Reprojecting Modis data using python
Re: Reprojecting Modis data using python
ESA SNAP snappy uses the jpy java-python bridge and can map MODIS level-2 files, but the mapped data will be a Java object so there is consierable overhead if you want the mapped data in Python.
For native Python with MODIS data: https://python-geotiepoints.readthedocs.io/en/latest/#example-aqua-terra-modis-data
For native Python with MODIS data: https://python-geotiepoints.readthedocs.io/en/latest/#example-aqua-terra-modis-data
Re: Reprojecting Modis data using python
Thank you for the reply.
I am probably gonna do them manually in seadas.
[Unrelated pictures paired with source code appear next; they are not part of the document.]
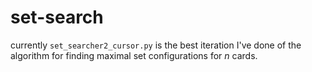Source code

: # set-search
currently `set_searcher2_cursor.py` is the best iteration I've done of the algorithm for finding maximal set configurations for $n$ cards.
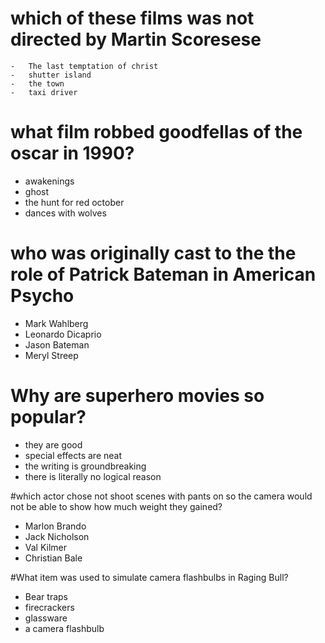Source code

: # which of these films was not directed by Martin Scoresese

    -   The last temptation of christ
    -   shutter island
    -   the town
    -   taxi driver

# what film robbed goodfellas of the oscar in 1990?

- awakenings
- ghost
- the hunt for red october
- dances with wolves

# who was originally cast to the the role of Patrick Bateman in American Psycho

- Mark Wahlberg
- Leonardo Dicaprio
- Jason Bateman
- Meryl Streep

# Why are superhero movies so popular?

- they are good
- special effects are neat
- the writing is groundbreaking
- there is literally no logical reason

#which actor chose not shoot scenes with pants on so the camera would not be able to show how much weight they gained?

- Marlon Brando
- Jack Nicholson
- Val Kilmer
- Christian Bale

#What item was used to simulate camera flashbulbs in Raging Bull?

- Bear traps
- firecrackers
- glassware
- a camera flashbulb
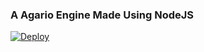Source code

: ### A Agario Engine Made Using NodeJS
<a href="https://heroku.com/deploy?template=https://github.com/WickedTree/Agario-clone/tree/Main" target="_blank">
  <img src="https://www.herokucdn.com/deploy/button.svg" alt="Deploy">
</a>
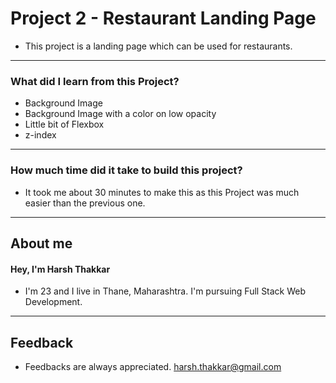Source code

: # **Project 2 - Restaurant Landing Page**

- This project is a landing page which can be used for restaurants. 

---

### **What did I learn from this Project?**

 - Background Image
 - Background Image with a color on low opacity
 - Little bit of Flexbox
 - z-index

---

### **How much time did it take to build this project?**

- It took me about 30 minutes to make this as this Project was much easier than the previous one. 


---

## **About me**

#### **Hey, I'm Harsh Thakkar**

- I'm 23 and I live in Thane, Maharashtra. I'm pursuing Full Stack Web Development.

---

## **Feedback**
- Feedbacks are always appreciated. harsh.thakkar@gmail.com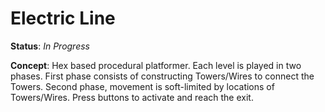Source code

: # Electric Line

**Status**: _In Progress_

**Concept**: Hex based procedural platformer.  Each level is played in two phases.  First phase consists of constructing Towers/Wires to connect the Towers.  Second phase, movement is soft-limited by locations of Towers/Wires.  Press buttons to activate and reach the exit.
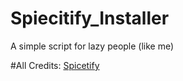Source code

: # Spiecitify_Installer
A simple script for lazy people (like me)

#All Credits:
[Spicetify](https://github.com/spicetify)
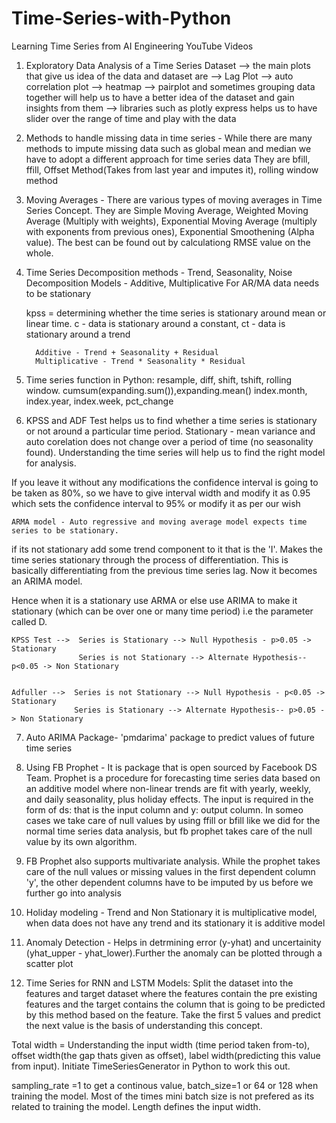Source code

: # Time-Series-with-Python

Learning Time Series from AI Engineering YouTube Videos 

1) Exploratory Data Analysis of a Time Series Dataset
    --> the main plots that give us idea of the data and dataset are 
                --> Lag Plot
                --> auto correlation plot
                --> heatmap
                --> pairplot and sometimes grouping data together will help us to have a better idea of the dataset and gain insights from them
                --> libraries such as plotly express helps us to have slider over the range of time and play with the data


2) Methods to handle missing data in time series - While there are many methods to impute missing data such as global mean and median we have to adopt a different approach for time series data
        They are bfill, ffill, Offset Method(Takes from last year and imputes it), rolling window method

3) Moving Averages - There are various types of moving averages in Time Series Concept. 
   They are Simple Moving Average, Weighted Moving Average (Multiply with weights), Exponential Moving Average (multiply with exponents from previous ones), Exponential              Smoothening (Alpha value). The best can be found out by calculationg RMSE value on the whole.
   
4) Time Series Decomposition methods - Trend, Seasonality, Noise
               Decomposition Models - Additive, Multiplicative
               For AR/MA data needs to be stationary
    
    kpss = determining whether the time series is stationary around mean or linear time. 
         c - data is stationary around a constant, ct - data is stationary around a trend
         
         Additive - Trend + Seasonality + Residual
         Multiplicative - Trend * Seasonality * Residual
         
 5) Time series function in Python: resample, diff, shift, tshift, rolling window. cumsum(expanding.sum()),expanding.mean() index.month, index.year, index.week, pct_change
 
 6) KPSS and ADF Test helps us to find whether a time series is stationary or not around a particular time period. Stationary - mean variance and auto corelation does not change     over a period of time (no seasonality found). Understanding the time series will help us to find the right model for analysis.
 
 If you leave it without any modifications the confidence interval is going to be taken as 80%, so we have to give interval width and modify it as 0.95 which sets the confidence interval to 95% or modify it as per our wish
 
    ARMA model - Auto regressive and moving average model expects time series to be stationary.
    
   if its not stationary add some trend component to it that is the 'I'. Makes the time series stationary through the process of differentiation. This is basically differentiating from the previous time series lag. Now it becomes an ARIMA model.           
    
 Hence when it is a stationary use ARMA or else use ARIMA to make it stationary (which can be over one or many time period) i.e the parameter called D.
    
    KPSS Test -->  Series is Stationary --> Null Hypothesis - p>0.05 -> Stationary
                   Series is not Stationary --> Alternate Hypothesis-- p<0.05 -> Non Stationary
                   
                   
    Adfuller -->  Series is not Stationary --> Null Hypothesis - p<0.05 -> Stationary
                  Series is Stationary --> Alternate Hypothesis-- p>0.05 -> Non Stationary
                   
                   
7) Auto ARIMA Package- 'pmdarima' package to predict values of future time series

8) Using FB Prophet - It is package that is open sourced by Facebook DS Team. Prophet is a procedure for forecasting time series data based on an additive model where non-linear trends are fit with yearly, weekly, and daily seasonality, plus holiday effects. The input is required in the form of ds: that is the input column and y: output column. In someo cases we take care of null values by using ffill or bfill like we did for the normal time series data analysis, but fb prophet takes care of the null value by its own algorithm.

9) FB Prophet also supports multivariate analysis. While the prophet takes care of the null values or missing values in the first dependent column 'y', the other dependent columns have to be imputed by us before we further go into analysis

10) Holiday modeling - Trend and Non Stationary it is multiplicative model, when data does not have any trend and its stationary it is additive model
                   
11) Anomaly Detection - Helps in detrmining error (y-yhat) and uncertainity (yhat_upper - yhat_lower).Further the anomaly can be plotted through a scatter plot 

12) Time Series for RNN and LSTM Models: Split the dataset into the features and target dataset where the features contain the pre existing features and the target contains the column that is going to be predicted by this method based on the feature. Take the first 5 values and predict the next value is the basis of understanding this concept.

Total width = Understanding the input width (time period taken from-to), offset width(the gap thats given as offset), label width(predicting this value from input). Initiate TimeSeriesGenerator in Python to work this out.

sampling_rate =1 to get a continous value, batch_size=1 or 64 or 128 when training the model. Most of the times mini batch size is not prefered as its related to training the model. Length defines the input width.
In that case, which format will be useful to save the reprojected data?
There are multiple options such as netcdf-cf, netcdf BEAM etc. which one will be easily readable by python?
I am probably gonna do them manually in seadas. In that case, which format will be useful to save the reprojected data?
There are multiple options such as netcdf-cf, netcdf BEAM etc. which one will be easily readable by python?
Re: Reprojecting Modis data using python
NetCDF4-CF has good metadata support and supports internal compression. BEAM DIMAP is useful as an intermediate format when subsequent processing will be done using SNAP or SeaDAS 8, but is not as well supported by 3rd party software and does not support internal compression. Modern CPU's do internal compression with very low impact on most workflows, and significant space savings which is often useful (in large organizations, using compression saves time filling out requests for increased disk space and then waiting for the next tranch of funds).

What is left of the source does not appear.